10.7 Processing, conversion, connection or mixing of the objects of purchase by the buyer shall always be carried out on our behalf. If the objects of purchase are processed, converted, connected or mixed with other objects that do not belong to us, we shall acquire the co-ownership to the new object in the ratio of the value of the object of purchase to the other objects produced by processing, conversion, connection or mixing at the time of these processes. The same shall apply for the object produced by processing, conversion, connection or mixing as for the objects of purchase delivered subject to a reservation of title.
10.8 If the processing, conversion, connection or mixing are carried out to the extent that the object of the buyer is to be seen as the main object then it shall be deemed as agreed that the buyer shall transfer us pro rata co-ownership. This share will be assessed based on the ratio of the value of the objects of purchase (final invoice amount incl. VAT) to the other objects at the time of the stated processes. The buyer shall hold the thus produced sole ownership or co-ownership in safekeeping on our behalf.
10.9 In order to secure our claims the buyer shall assign us its claims, which accrue against a third party by the connection of the objects of purchase with a property, if due to the connection the object of purchase becomes an essential part of the property.

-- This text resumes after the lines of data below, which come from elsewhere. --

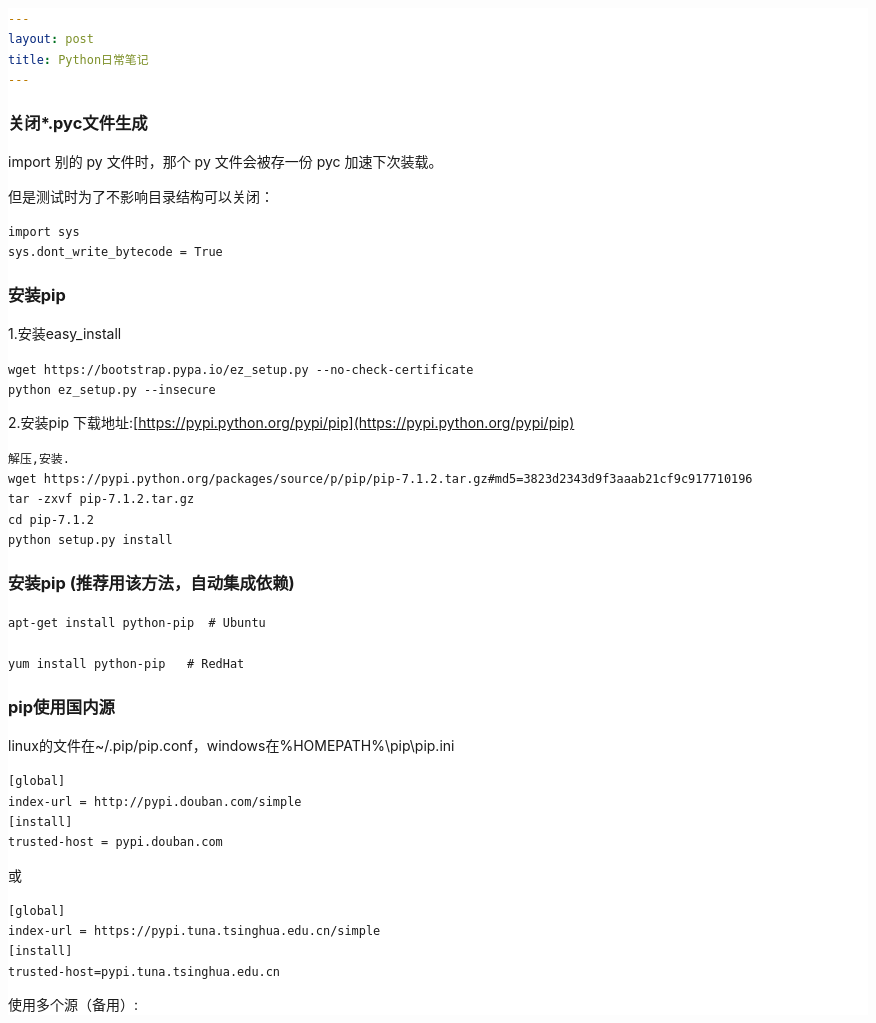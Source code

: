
 ```yaml
---
layout: post
title: Python日常笔记
---
```


### 关闭*.pyc文件生成

import 别的 py 文件时，那个 py 文件会被存一份 pyc 加速下次装载。

但是测试时为了不影响目录结构可以关闭：

	import sys
	sys.dont_write_bytecode = True

### 安装pip ###

1.安装easy_install

    wget https://bootstrap.pypa.io/ez_setup.py --no-check-certificate
    python ez_setup.py --insecure
    
2.安装pip 下载地址:[https://pypi.python.org/pypi/pip](https://pypi.python.org/pypi/pip)

    解压,安装.
    wget https://pypi.python.org/packages/source/p/pip/pip-7.1.2.tar.gz#md5=3823d2343d9f3aaab21cf9c917710196
    tar -zxvf pip-7.1.2.tar.gz 
    cd pip-7.1.2
    python setup.py install

### 安装pip (推荐用该方法，自动集成依赖) ###

	apt-get install python-pip  # Ubuntu
    
    yum install python-pip   # RedHat

### pip使用国内源

linux的文件在~/.pip/pip.conf，windows在%HOMEPATH%\pip\pip.ini

    [global]
    index-url = http://pypi.douban.com/simple
    [install]
    trusted-host = pypi.douban.com

或

	[global]
	index-url = https://pypi.tuna.tsinghua.edu.cn/simple
	[install]
	trusted-host=pypi.tuna.tsinghua.edu.cn


使用多个源（备用）:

10.10 We undertake to release the collateral items to which we are entitled, at our choice, at the request of the buyer to the extent that the realisable value of our collateral items exceeds the claims that are to be secured by more than 10%, presuming the excess collateral does not only exist temporarily.
11. General provisions
11.1 In the business transactions with merchants, legal entities under public law or special funds under public law our registered seat shall be the place of performance and place of jurisdiction for all rights and obligations from and in connection with the contractual relationship. However, we are also entitled to sue the buyer at its headquarters.
11.2 The law of the Federal Republic of Germany, which is decisive for the legal relationships of domestic parties among one another shall apply exclusively to all legal relationships between us and the buyer.

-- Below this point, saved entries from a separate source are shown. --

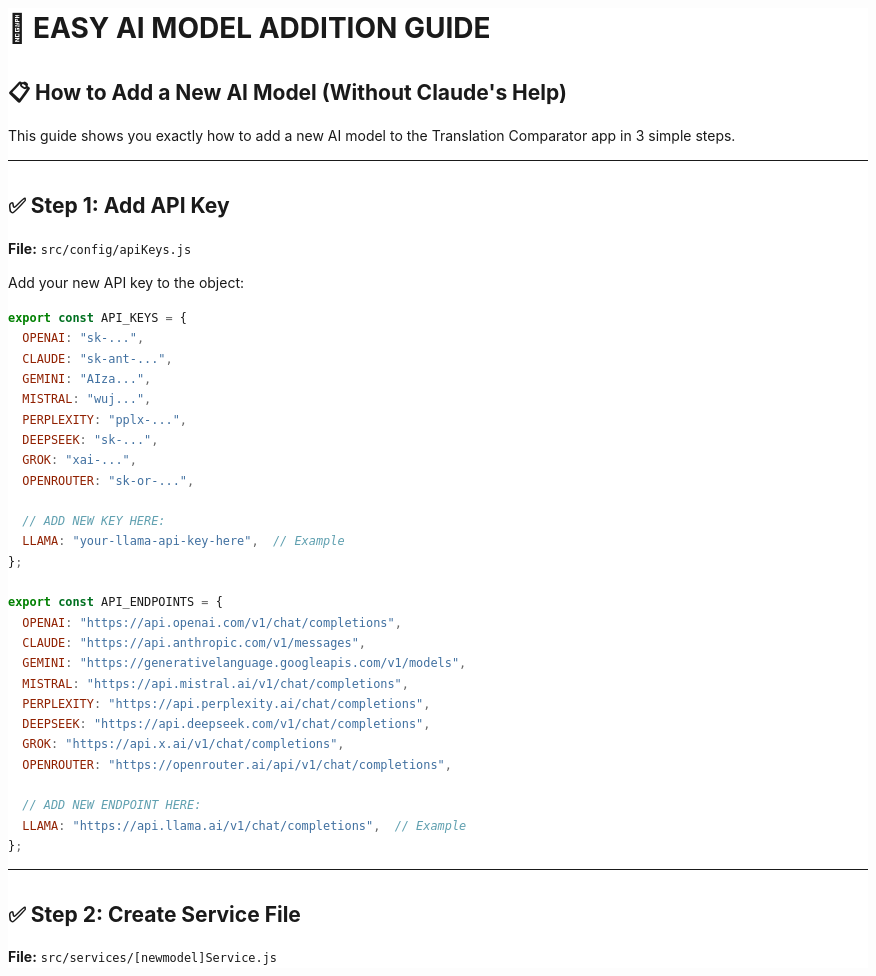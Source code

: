 # 🤖 EASY AI MODEL ADDITION GUIDE

## 📋 **How to Add a New AI Model (Without Claude's Help)**

This guide shows you exactly how to add a new AI model to the Translation Comparator app in 3 simple steps.

---

## ✅ **Step 1: Add API Key**

**File:** `src/config/apiKeys.js`

Add your new API key to the object:

```javascript
export const API_KEYS = {
  OPENAI: "sk-...",
  CLAUDE: "sk-ant-...",
  GEMINI: "AIza...",
  MISTRAL: "wuj...",
  PERPLEXITY: "pplx-...",
  DEEPSEEK: "sk-...",
  GROK: "xai-...",
  OPENROUTER: "sk-or-...",

  // ADD NEW KEY HERE:
  LLAMA: "your-llama-api-key-here",  // Example
};

export const API_ENDPOINTS = {
  OPENAI: "https://api.openai.com/v1/chat/completions",
  CLAUDE: "https://api.anthropic.com/v1/messages",
  GEMINI: "https://generativelanguage.googleapis.com/v1/models",
  MISTRAL: "https://api.mistral.ai/v1/chat/completions",
  PERPLEXITY: "https://api.perplexity.ai/chat/completions",
  DEEPSEEK: "https://api.deepseek.com/v1/chat/completions",
  GROK: "https://api.x.ai/v1/chat/completions",
  OPENROUTER: "https://openrouter.ai/api/v1/chat/completions",

  // ADD NEW ENDPOINT HERE:
  LLAMA: "https://api.llama.ai/v1/chat/completions",  // Example
};
```

---

## ✅ **Step 2: Create Service File**

**File:** `src/services/[newmodel]Service.js`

11.3 We assure that we shall comply with the occupational safety laws, in particular also the regulations of the German Minimum Wage Act [Gesetz zur Regelung eines allgemeinen Mindestlohns - MiLoG] and will also obligate our suppliers hereto.
11.4 Should one provision of these Business Terms and Conditions be invalid or become invalid generally or in an individual case for any reason this shall have no effect on the validity of the other provisions of these Business Terms and Conditions. In this case the dispositive law shall apply. If and as far as the dispositive law does not make any regulation available for the corresponding type of contract or as an alternative solution for the General Business Terms and Conditions clause that is qualified as invalid, then the invalid provision or provision that has become invalid shall be deemed as replaced by a provision, which shall as far as possible correspond with the originally intended commercial success and which is valid.